▶ _How to complete this task_:
Among the lines below, copy exactly those from the one with "- **SMART on FHIR**: Authorization" through the one with "- Document upload", counting both ends.

▶ _Extracted data entries_:

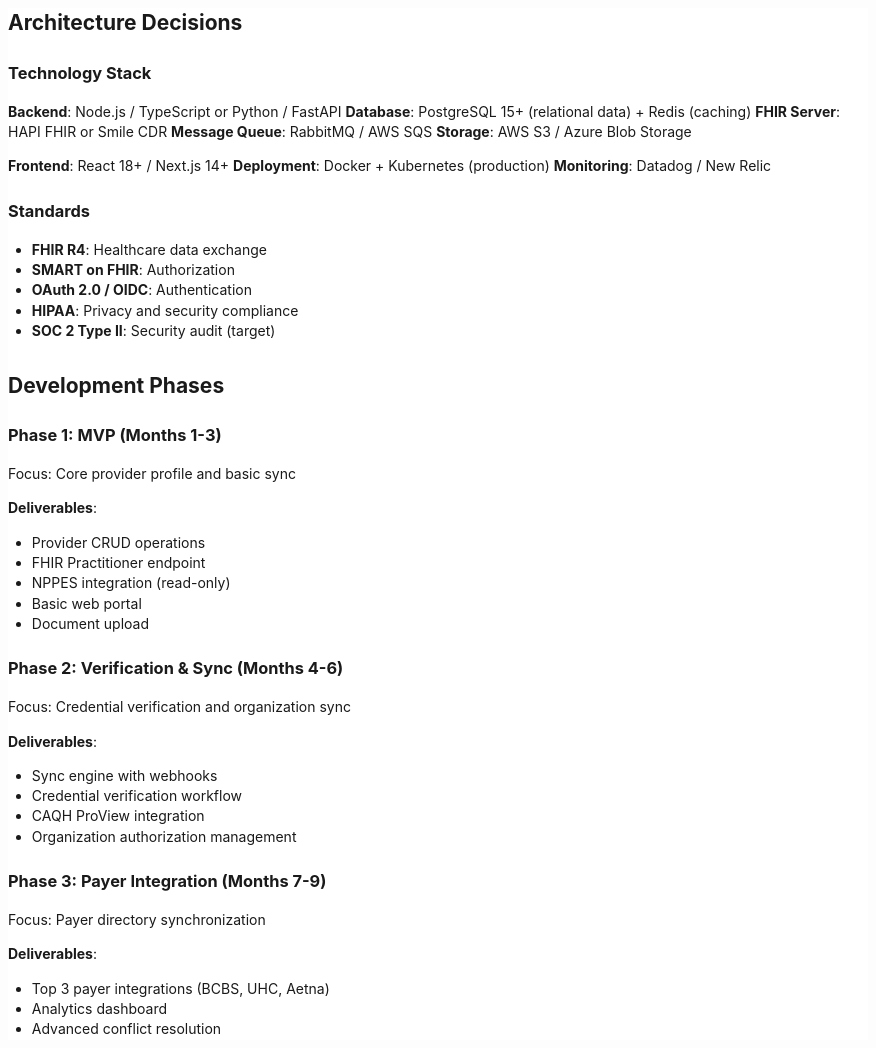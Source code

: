 ## Architecture Decisions

### Technology Stack

**Backend**: Node.js / TypeScript or Python / FastAPI
**Database**: PostgreSQL 15+ (relational data) + Redis (caching)
**FHIR Server**: HAPI FHIR or Smile CDR
**Message Queue**: RabbitMQ / AWS SQS
**Storage**: AWS S3 / Azure Blob Storage

**Frontend**: React 18+ / Next.js 14+
**Deployment**: Docker + Kubernetes (production)
**Monitoring**: Datadog / New Relic

### Standards

- **FHIR R4**: Healthcare data exchange
- **SMART on FHIR**: Authorization
- **OAuth 2.0 / OIDC**: Authentication
- **HIPAA**: Privacy and security compliance
- **SOC 2 Type II**: Security audit (target)

## Development Phases

### Phase 1: MVP (Months 1-3)
Focus: Core provider profile and basic sync

**Deliverables**:
- Provider CRUD operations
- FHIR Practitioner endpoint
- NPPES integration (read-only)
- Basic web portal
- Document upload

### Phase 2: Verification & Sync (Months 4-6)
Focus: Credential verification and organization sync

**Deliverables**:
- Sync engine with webhooks
- Credential verification workflow
- CAQH ProView integration
- Organization authorization management

### Phase 3: Payer Integration (Months 7-9)
Focus: Payer directory synchronization

**Deliverables**:
- Top 3 payer integrations (BCBS, UHC, Aetna)
- Analytics dashboard
- Advanced conflict resolution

▶ _Result of the task_:
- **SMART on FHIR**: Authorization
- **OAuth 2.0 / OIDC**: Authentication
- **HIPAA**: Privacy and security compliance
- **SOC 2 Type II**: Security audit (target)

## Development Phases

### Phase 1: MVP (Months 1-3)
Focus: Core provider profile and basic sync

**Deliverables**:
- Provider CRUD operations
- FHIR Practitioner endpoint
- NPPES integration (read-only)
- Basic web portal
- Document upload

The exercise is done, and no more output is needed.